У России есть одно серьезное конкурентное преимущество: ее история в ХХ веке. И дело здесь не в победах и достижениях, а как раз в трудном опыте. Мы пережили и прочувствовали такое, что, стань оно частью социального знания, могло бы сделать нас иммунными ко многим пугающим процессам современности — что внутри страны, что в мире.
Похищение государства
Начнем с малого: внутренней повестки. Один из важнейших уроков, который мы вынесли, закончив Советский Союз,— это соображение о вреде цинизма в общественных отношениях. Когда ты видишь, что говорится одно, а делается другое, что плакаты призывают к одному, а глаза считывают третье и так далее,— это проблема. Характерным признаком кризиса советского общества, закончившегося его распадом, было наступление периода двоемыслия. Двоемыслие проявляется всегда, когда есть высокий уровень репрессивности в обществе, когда люди стараются ситуативно соответствовать тем условиям, которые им ставит окружение (будь то Большой Брат или деревенские старожилы). А двоемыслие, в свою очередь, есть просто одна из разновидностей цинизма.

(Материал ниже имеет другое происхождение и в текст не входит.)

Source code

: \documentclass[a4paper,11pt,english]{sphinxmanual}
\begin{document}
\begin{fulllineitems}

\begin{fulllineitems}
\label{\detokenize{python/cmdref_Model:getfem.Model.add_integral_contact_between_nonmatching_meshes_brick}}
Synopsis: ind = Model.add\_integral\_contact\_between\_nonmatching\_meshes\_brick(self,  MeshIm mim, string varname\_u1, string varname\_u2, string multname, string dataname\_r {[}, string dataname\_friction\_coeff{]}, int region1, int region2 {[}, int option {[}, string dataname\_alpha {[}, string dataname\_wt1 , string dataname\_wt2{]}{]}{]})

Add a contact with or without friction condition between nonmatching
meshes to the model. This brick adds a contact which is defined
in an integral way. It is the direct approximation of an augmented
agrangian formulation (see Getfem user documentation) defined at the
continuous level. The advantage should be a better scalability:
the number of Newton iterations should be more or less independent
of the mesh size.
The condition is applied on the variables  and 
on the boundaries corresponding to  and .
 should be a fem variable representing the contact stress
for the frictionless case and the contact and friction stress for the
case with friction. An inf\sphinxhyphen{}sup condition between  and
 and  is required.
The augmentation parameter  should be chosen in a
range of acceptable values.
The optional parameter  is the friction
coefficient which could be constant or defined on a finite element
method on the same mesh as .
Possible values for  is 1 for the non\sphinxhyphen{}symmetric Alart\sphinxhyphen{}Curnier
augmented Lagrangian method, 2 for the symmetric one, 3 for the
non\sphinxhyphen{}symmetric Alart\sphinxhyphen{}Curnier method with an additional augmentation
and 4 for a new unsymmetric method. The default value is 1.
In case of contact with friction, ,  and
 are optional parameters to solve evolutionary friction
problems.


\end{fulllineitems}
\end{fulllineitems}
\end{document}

Позднесоветское общество было весьма циничным: говорили о социализме, которого оставалось очень мало, славили руководителей, чтобы потом рассказывать о них анекдоты, ждали коммунизма, мечтая о загранице…
Все это воспринималось как должное, как «порядок вещей», но из перспективы 2020 года уже можно сказать: когда такие вещи дают о себе знать, «порядок вещей» близится к своему закату. Распад этического дискурса, разрыв между тем, что должно происходить и что реально происходит, порождают скрытое напряжение, которое в конце концов заканчивается крахом системы. Двоемыслие — это непременное условие «похищения государства». Этот термин прекрасно описывает ситуацию, когда люди, с одной стороны, декларируют некие общие ценности (лояльность государству, патриотизм), а с другой — это государство расхищают (щедро отбирают в разных формах деньги из бюджетов, покупая на них недвижимость за рубежом, назначают друзей на высокие посты вопреки формальным процедурам отбора и т.д.).
В ХХ веке мы могли убедиться, что «похищение государства» — процесс с предсказуемым результатом: рано или поздно государство заканчивается, остаются руины. Выход из этой ситуации двоемыслия, которая порождена цинизмом, вызванным, в свою очередь, привычкой «похищать государство»,— кропотливое сведение слов с делами. Период запрета на лозунги. Советские плакаты со «Славой КПСС», забытые где-нибудь в сельских домах культуры, кажутся следами давно ушедшего: это знамена вчистую проигранной войны. Но поезжайте сейчас на машине вдоль трасс: сколько похожих плакатов вы встретите! Лозунги другие, но это лозунги, которые зовут на новый бой. Их окидывают равнодушным взором: в этом взоре, с одной стороны, обреченность (нам с этим жить), а другой — глухое, не всегда осознаваемое негодование (где же правда?). Цинизм вернулся в российское общество с новой силой, и это первое предупреждение о необходимости корректировать курс. Нас предупреждает не «заграница», не «оппозиция», не «эксперты», а своя история.
Наконец, у цинизма есть еще одна важная грань, о которой писал Петер Слотердайк: он всегда (со времен циника Диогена) связан с некоей дерзостью по отношению к существующей норме. Проникнутый цинизмом человек готов бороться за свое «право» нарушать правила: требовать особых привилегий (летать спецрейсом в Европу, когда обычное авиасообщение закрыто), не выполнять обещаний и вообще мухлевать как угодно. Для всех этих действий очень удобна практика ручного управления, которая в России остается ключевой, только теперь она вместо эффективности обеспечивает ловкий мухлеж («следите за руками»). И это мы тоже проходили: политика бесконечных исключений из правил, переопределения нормы, подзаконных актов, отменяющих законы,— все это в конце концов истощает государство, делает его слабее, уязвимее.